Mike…I am so sick of yelling.

LOUD, angry, snappy yelling. Mean comments. Cuts, burns, digs. At my own little kids. How does it come to this sometimes?

For about a month I’ve been doing great…however, if you saw me earlier this year… up until probably a month or so ago…I wasn’t doing great. I was exactly who I didn’t want to be. The snappy mom. The impatient mom. The “why are you bothering me” mom. The distracted, uninvolved, backed-up-on-work and stressed out mom.

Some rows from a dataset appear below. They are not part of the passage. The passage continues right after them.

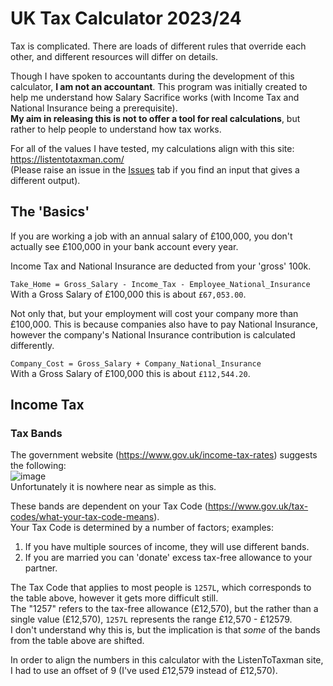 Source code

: # UK Tax Calculator 2023/24

Tax is complicated.
There are loads of different rules that override each other,
and different resources will differ on details.

Though I have spoken to accountants during the development
of this calculator, **I am not an accountant**.
This program was initially created to help me understand how
Salary Sacrifice works (with Income Tax and National Insurance
being a prerequisite).  
**My aim in releasing this is not to offer a tool for real
calculations**, but rather to help people to understand how
tax works.

For all of the values I have tested, my calculations align with this site: https://listentotaxman.com/  
(Please raise an issue in the [Issues](https://github.com/BenTaylor25/TaxCalculator/issues) tab if you find an input that gives a different output).



## The 'Basics'

If you are working a job with an annual salary of £100,000,
you don't actually see £100,000 in your bank account every year.

Income Tax and National Insurance are deducted from your 'gross' 100k.

`Take_Home = Gross_Salary - Income_Tax - Employee_National_Insurance`  
With a Gross Salary of £100,000 this is about `£67,053.00`.

Not only that, but your employment will cost your company more than £100,000.
This is because companies also have to pay National Insurance, however the
company's National Insurance contribution is calculated differently.

`Company_Cost = Gross_Salary + Company_National_Insurance`  
With a Gross Salary of £100,000 this is about `£112,544.20`.


## Income Tax

### Tax Bands

The government website (https://www.gov.uk/income-tax-rates) suggests the following:  
![image](https://github.com/BenTaylor25/TaxCalculator/assets/97246704/4d21e5b9-1504-4b30-9a83-8ab77aacf398)  
Unfortunately it is nowhere near as simple as this.

These bands are dependent on your Tax Code
(https://www.gov.uk/tax-codes/what-your-tax-code-means).  
Your Tax Code is determined by a number of factors; examples:
1. If you have multiple sources of income, they will use different bands.
1. If you are married you can 'donate' excess tax-free allowance to your partner.

The Tax Code that applies to most people is `1257L`,
which corresponds to the table above, however it gets more difficult still.  
The "1257" refers to the tax-free allowance (£12,570),
but the rather than a single value (£12,570),
`1257L` represents the range £12,570 - £12579.  
I don't understand why this is, but the implication is that
*some* of the bands from the table above are shifted.

In order to align the numbers in this calculator with the ListenToTaxman site,
I had to use an offset of 9 (I've used £12,579 instead of £12,570).
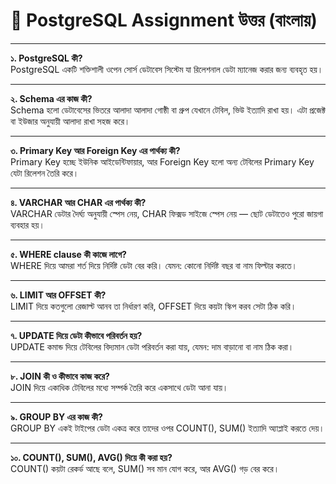 # 📘 PostgreSQL Assignment উত্তর (বাংলায়)


---

**১. PostgreSQL কী?**  
PostgreSQL একটি শক্তিশালী ওপেন সোর্স ডেটাবেস সিস্টেম যা রিলেশনাল ডেটা ম্যানেজ করার জন্য ব্যবহৃত হয়।

---

**২. Schema এর কাজ কী?**  
Schema হলো ডেটাবেসের ভিতরে আলাদা আলাদা গোষ্ঠী বা গ্রুপ যেখানে টেবিল, ভিউ ইত্যাদি রাখা হয়। এটা প্রজেক্ট বা ইউজার অনুযায়ী আলাদা রাখা সহজ করে।

---

**৩. Primary Key আর Foreign Key এর পার্থক্য কী?**  
Primary Key হচ্ছে ইউনিক আইডেন্টিফায়ার, আর Foreign Key হলো অন্য টেবিলের Primary Key যেটা রিলেশন তৈরি করে।

---

**৪. VARCHAR আর CHAR এর পার্থক্য কী?**  
VARCHAR ডেটার দৈর্ঘ্য অনুযায়ী স্পেস নেয়, CHAR ফিক্সড সাইজে স্পেস নেয় — ছোট ডেটাতেও পুরো জায়গা ব্যবহার হয়।

---

**৫. WHERE clause কী কাজে লাগে?**  
WHERE দিয়ে আমরা শর্ত দিয়ে নির্দিষ্ট ডেটা বের করি। যেমন: কোনো নির্দিষ্ট বছর বা নাম ফিল্টার করতে।

---

**৬. LIMIT আর OFFSET কী?**  
LIMIT দিয়ে কতগুলো রেজাল্ট আনব তা নির্ধারণ করি, OFFSET দিয়ে কয়টা স্কিপ করব সেটা ঠিক করি।

---

**৭. UPDATE দিয়ে ডেটা কীভাবে পরিবর্তন হয়?**  
UPDATE কমান্ড দিয়ে টেবিলের বিদ্যমান ডেটা পরিবর্তন করা যায়, যেমন: দাম বাড়ানো বা নাম ঠিক করা।

---

**৮. JOIN কী ও কীভাবে কাজ করে?**  
JOIN দিয়ে একাধিক টেবিলের মধ্যে সম্পর্ক তৈরি করে একসাথে ডেটা আনা যায়।

---

**৯. GROUP BY এর কাজ কী?**  
GROUP BY একই টাইপের ডেটা একত্র করে তাদের ওপর COUNT(), SUM() ইত্যাদি অ্যাপ্লাই করতে দেয়।

---

**১০. COUNT(), SUM(), AVG() দিয়ে কী করা হয়?**  
COUNT() কয়টা রেকর্ড আছে বলে, SUM() সব মান যোগ করে, আর AVG() গড় বের করে।

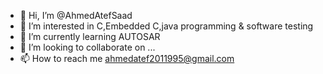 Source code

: - 👋 Hi, I’m @AhmedAtefSaad
- 👀 I’m interested in C,Embedded C,java programming & software testing  
- 🌱 I’m currently learning AUTOSAR 
- 💞️ I’m looking to collaborate on ...
- 📫 How to reach me ahmedatef2011995@gmail.com

<!---
AhmedAtefSaad/AhmedAtefSaad is a ✨ special ✨ repository because its `README.md` (this file) appears on your GitHub profile.
You can click the Preview link to take a look at your changes.
--->
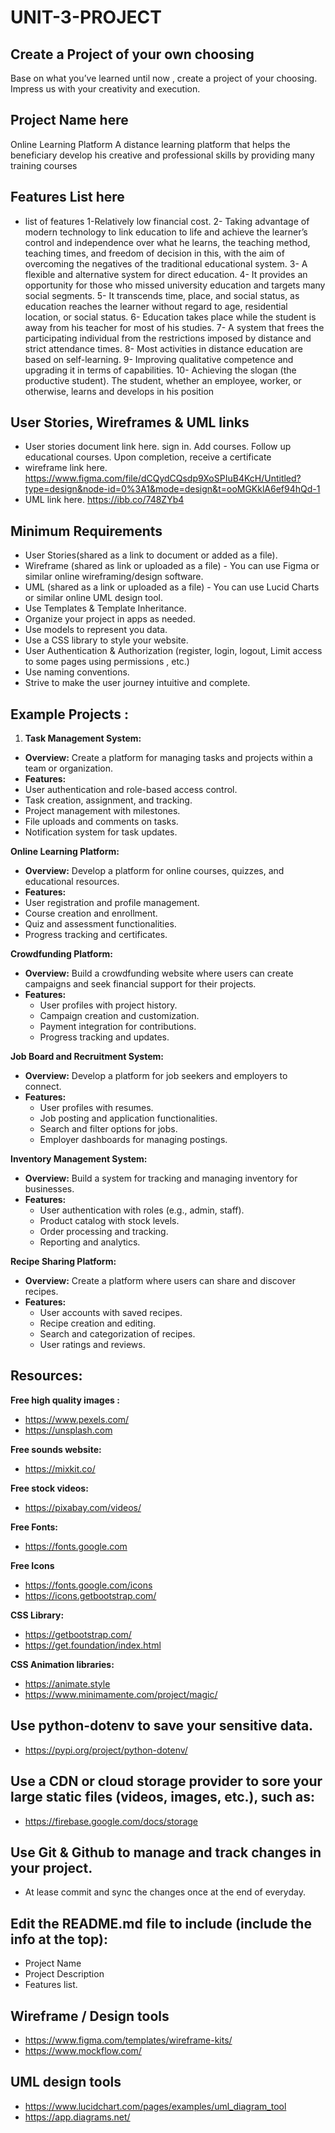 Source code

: # UNIT-3-PROJECT

## Create a Project of your own choosing

Base on what you’ve learned until now , create a project of your choosing. Impress us with your creativity and execution.


## Project Name here
Online Learning Platform
A distance learning platform that helps the beneficiary develop his creative and professional skills by providing many training courses
## Features List here
- list of features
1-Relatively low financial cost.
2- Taking advantage of modern technology to link education to life and achieve the learner’s control and independence over what he learns, the teaching method, teaching times, and freedom of decision in this, with the aim of overcoming the negatives of the traditional educational system.
3- A flexible and alternative system for direct education.
4- It provides an opportunity for those who missed university education and targets many social segments.
5- It transcends time, place, and social status, as education reaches the learner without regard to age, residential location, or social status.
6- Education takes place while the student is away from his teacher for most of his studies.
7- A system that frees the participating individual from the restrictions imposed by distance and strict attendance times.
8- Most activities in distance education are based on self-learning.
9- Improving qualitative competence and upgrading it in terms of capabilities.
10- Achieving the slogan (the productive student). The student, whether an employee, worker, or otherwise, learns and develops in his position
## User Stories, Wireframes & UML links
- User stories document link here.  sign in. Add courses. Follow up educational courses. Upon completion, receive a certificate
- wireframe link here. https://www.figma.com/file/dCQydCQsdp9XoSPIuB4KcH/Untitled?type=design&node-id=0%3A1&mode=design&t=ooMGKklA6ef94hQd-1
- UML link here.   https://ibb.co/748ZYb4


## Minimum Requirements
- User Stories(shared as a link to document or added as a file).
- Wireframe (shared as link or uploaded as a file) - You can use Figma or similar online wireframing/design software.
- UML (shared as a link or uploaded as a file) - You can use Lucid Charts or similar online UML design tool.
- Use Templates & Template Inheritance.
- Organize your project in apps as needed.
- Use models to represent you data.
- Use a CSS library to style your website.
- User Authentication & Authorization (register, login, logout, Limit access to some pages using permissions , etc.)
- Use naming conventions.
- Strive to make the user journey intuitive and complete.


## Example Projects :


1. **Task Management System:**
- **Overview:** Create a platform for managing tasks and projects within a team or organization.
- **Features:**
- User authentication and role-based access control.
- Task creation, assignment, and tracking.
- Project management with milestones.
- File uploads and comments on tasks.
- Notification system for task updates.


**Online Learning Platform:**

- **Overview:** Develop a platform for online courses, quizzes, and educational resources.
- **Features:**
- User registration and profile management.
- Course creation and enrollment.
- Quiz and assessment functionalities.
- Progress tracking and certificates.




**Crowdfunding Platform:**

- **Overview:** Build a crowdfunding website where users can create campaigns and seek financial support for their projects.
- **Features:**
    - User profiles with project history.
    - Campaign creation and customization.
    - Payment integration for contributions.
    - Progress tracking and updates.

**Job Board and Recruitment System:**

- **Overview:** Develop a platform for job seekers and employers to connect.
- **Features:**
    - User profiles with resumes.
    - Job posting and application functionalities.
    - Search and filter options for jobs.
    - Employer dashboards for managing postings.


**Inventory Management System:**

- **Overview:** Build a system for tracking and managing inventory for businesses.
- **Features:**
    - User authentication with roles (e.g., admin, staff).
    - Product catalog with stock levels.
    - Order processing and tracking.
    - Reporting and analytics.


**Recipe Sharing Platform:**

- **Overview:** Create a platform where users can share and discover recipes.
- **Features:**
    - User accounts with saved recipes.
    - Recipe creation and editing.
    - Search and categorization of recipes.
    - User ratings and reviews.
      
## Resources:

**Free high quality images :**

- https://www.pexels.com/
- https://unsplash.com

**Free sounds website:**

- https://mixkit.co/

**Free stock videos:**

- https://pixabay.com/videos/

**Free Fonts:**

- https://fonts.google.com

**Free Icons**

- https://fonts.google.com/icons
- https://icons.getbootstrap.com/

**CSS Library:**

- https://getbootstrap.com/
- https://get.foundation/index.html

**CSS Animation libraries:**

- https://animate.style
- https://www.minimamente.com/project/magic/


## Use python-dotenv to save your sensitive data.
- https://pypi.org/project/python-dotenv/


## Use a CDN or cloud storage provider to sore your large static files (videos, images, etc.), such as:
- https://firebase.google.com/docs/storage



## Use Git & Github to manage and track changes in your project.
- At lease commit and sync the changes once at the end of everyday.



## Edit the README.md file to include (include the info at the top):
- Project Name
- Project Description
- Features list.

## Wireframe / Design tools
- https://www.figma.com/templates/wireframe-kits/
- https://www.mockflow.com/

## UML design tools
- https://www.lucidchart.com/pages/examples/uml_diagram_tool
- https://app.diagrams.net/

 
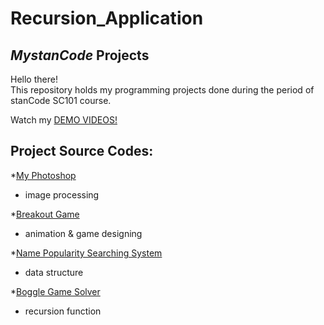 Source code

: # Recursion_Application

## *MystanCode* Projects
Hello there!\
This repository holds my programming projects done during the period of stanCode SC101 course.

Watch my [DEMO VIDEOS!](https://drive.google.com/drive/folders/1jqvdeKMXFZbKWbAqaXREqhxTX_Z7N5d1?usp=sharing)

## Project Source Codes:
*[My Photoshop](https://github.com/thebelleSabrina/MystanCodeProjects/tree/main/MystanCodeProjects/Photoshop)
* image processing

*[Breakout Game](https://github.com/thebelleSabrina/MystanCodeProjects/blob/main/MystanCodeProjects/Breakout_game/breakout.py)
* animation & game designing

*[Name Popularity Searching System](https://github.com/thebelleSabrina/MystanCodeProjects/blob/main/MystanCodeProjects/name_searching_system/babygraphics.py)
* data structure

*[Boggle Game Solver](https://github.com/thebelleSabrina/MystanCodeProjects/blob/main/MystanCodeProjects/boggle_game_solver/boggle.py)
* recursion function
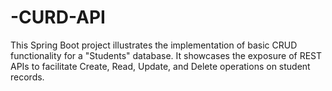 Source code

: # -CURD-API
This Spring Boot project illustrates the implementation of basic CRUD functionality for a "Students" database. It showcases the exposure of REST APIs to facilitate Create, Read, Update, and Delete operations on student records.
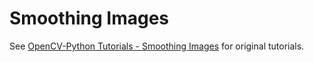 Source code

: # Smoothing Images

See [OpenCV-Python Tutorials - Smoothing Images](https://opencv-python-tutroals.readthedocs.org/en/latest/py_tutorials/py_imgproc/py_filtering/py_filtering.html) for original tutorials. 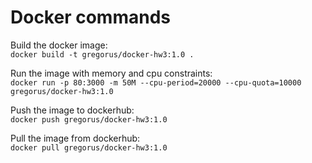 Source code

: # Docker commands

Build the docker image:  
`docker build -t gregorus/docker-hw3:1.0 .`

Run the image with memory and cpu constraints:  
`docker run -p 80:3000 -m 50M --cpu-period=20000 --cpu-quota=10000 gregorus/docker-hw3:1.0`

Push the image to dockerhub:  
`docker push gregorus/docker-hw3:1.0`

Pull the image from dockerhub:  
`docker pull gregorus/docker-hw3:1.0`
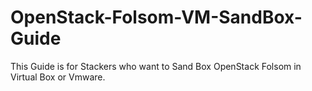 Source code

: OpenStack-Folsom-VM-SandBox-Guide
=================================

 This Guide is for Stackers who want to Sand Box OpenStack Folsom in Virtual Box or Vmware.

I didn’t want to be her, but I was. I’m thankful for one thing in this entire situation…I can acknowledge that honestly today and I sure as hell learned a lesson from it that will STICK, and that I will never forget. I will be better to them forever because of this. I will probably flip out inevitably again some day (hello, count it…that’s three daughters buddy! I’ll be yelling again someday! HA!) but for now, no. No more of that.

So it’s a season of yells and snapping at the girls, followed by immediate guilt. Gut wrenching, heart breaking, slither to the floor crying later on because I am the world’s suckiest mom guilt.

Have you been there? Tell me I’m not alone!

But wait..I know I’m not. Because so many of you have told me this. We are all prone to go through a hard season or two, right? Mine was postpartum with three young kids. Around May…I kind of lost it. I kind of became consumed by motherhood’s challenges because of the age factor, three kids four and under…it was ROUGH. And I mean rough rough rough. The painful recovery and torn incision did not help. It was a nightmare. I couldn’t laugh, sneeze or cry without being in extreme pain. I physically couldn’t meet the demands of the two youngest needing to be carried at certain times and it made them so angry sometimes.

I was slipping away and I needed an intervention, I needed Jesus.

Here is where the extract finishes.